Senate Finance Committee
Thursday, May 26, 2011
Washington, D.C.

*As Prepared for Delivery*

“Good morning Chairman Baucus, Ranking Member Hatch, Members of the Committee, it is an honor and a pleasure to testify today about the U.S.-South Korea trade agreement.

“We are here at a unique moment. Our economy is recovering, and exports of goods and services are up 17 percent. This export growth already has supported hundreds of thousands of additional American jobs.

“Within our grasp is the most economically significant trade agreement the United States has negotiated in nearly two decades. This agreement will strengthen our trade and investment ties to South Korea’s $1 trillion economy. It will bind a key strategic ally closer to us and help us keep our edge over international competition. Most importantly, the U.S.-South Korea trade agreement will create substantial export opportunities, establish strong enforcement provisions, and support tens of thousands of additional goods and services export-related jobs.

“When President Obama took office, many in Congress had serious concerns about this agreement, especially regarding autos and beef. This Administration shared those concerns. We heard you, and we took action.

“We leveled the playing field by addressing non-tariff barriers in Korea’s auto safety and environmental regulations. We encouraged green technologies by accelerating tariff reductions on electric cars. We negotiated a tariff structure that will give American auto companies and their workers a chance to build more business in Korea before U.S. tariffs come down. And we negotiated a new special motor vehicle safeguard.

“On beef, U.S. exports are steadily increasing to Korea. But we share the concerns of Chairman Baucus, his colleagues, and our ranchers about science-based access to the South Korean beef market. That is why Ambassador Kirk sent Chairman Baucus a letter on May 4th stating our intent to request consultations under the 2008 beef protocol to discuss its full application once the U.S.-South Korea trade agreement has entered into force. We also welcomed the U.S. Meat Export Federation’s plans to spend an additional $10 million in South Korea to promote U.S. beef exports to that market.

“With this important work behind us, today the Administration and Congress are together poised to unlock the enormous economic and strategic benefits of this agreement.

“Under this agreement, South Korea – already our fifth-largest agricultural market – will eliminate tariffs on two thirds of U.S. agricultural products immediately.
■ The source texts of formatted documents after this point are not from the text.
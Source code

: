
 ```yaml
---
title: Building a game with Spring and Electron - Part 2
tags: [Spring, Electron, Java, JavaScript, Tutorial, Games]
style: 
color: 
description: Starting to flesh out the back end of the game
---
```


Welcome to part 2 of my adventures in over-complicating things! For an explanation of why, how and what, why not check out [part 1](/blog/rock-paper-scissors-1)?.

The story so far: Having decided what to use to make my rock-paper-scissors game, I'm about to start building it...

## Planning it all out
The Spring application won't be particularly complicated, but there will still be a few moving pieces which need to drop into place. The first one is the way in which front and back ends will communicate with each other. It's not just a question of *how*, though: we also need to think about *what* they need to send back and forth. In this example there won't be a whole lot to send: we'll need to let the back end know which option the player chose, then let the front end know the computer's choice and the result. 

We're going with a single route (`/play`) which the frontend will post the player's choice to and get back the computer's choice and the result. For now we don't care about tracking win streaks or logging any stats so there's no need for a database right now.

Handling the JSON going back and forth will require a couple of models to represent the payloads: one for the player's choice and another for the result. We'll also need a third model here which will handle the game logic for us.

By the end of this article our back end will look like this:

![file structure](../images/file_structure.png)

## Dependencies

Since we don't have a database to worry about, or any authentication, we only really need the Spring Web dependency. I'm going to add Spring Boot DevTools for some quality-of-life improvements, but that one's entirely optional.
Within five years of entry into force, this agreement will remove tariffs on over 95 percent of U.S. industrial and consumer good exports. This agreement will strengthen the United States’ role as an exporting powerhouse in services, guaranteeing access for our information and communications technology, express delivery, financial, and other services exports to South Korea’s $580 billion services market.

“Underpinning these new export opportunities are the Korea agreement’s state of the art provisions to protect and enforce intellectual property rights, reduce red tape, and eliminate regulatory barriers to U.S. exports. This agreement contains the highest standards for protecting labor rights, promoting the environment, and ensuring that key domestic labor and environmental laws are enforced.

“Taken together, these additional export opportunities mean more jobs for Americans. The tariff reductions on goods exports alone will lead to significant increases in U.S. exports to Korea that will support over 70,000 additional American jobs. More services exports to Korea will support tens of thousands of additional jobs. And fewer non-tariff barriers and stronger rules will support even more.

“This Administration is ready to move the U.S.-South Korea agreement forward as part of a comprehensive trade agenda that invests in our economy and our workers. As we have stressed repeatedly, we must keep faith with our workers by renewing Trade Adjustment Assistance (TAA) consistent with the objectives of the 2009 program. TAA is a key component of President Obama’s trade policy, as it has been part of Democratic and Republican trade agendas for nearly half a century. We look forward to working with this committee to renew TAA, as well as reauthorize the expired trade preference programs, and unlock the benefits of this historic trade agreement with South Korea.”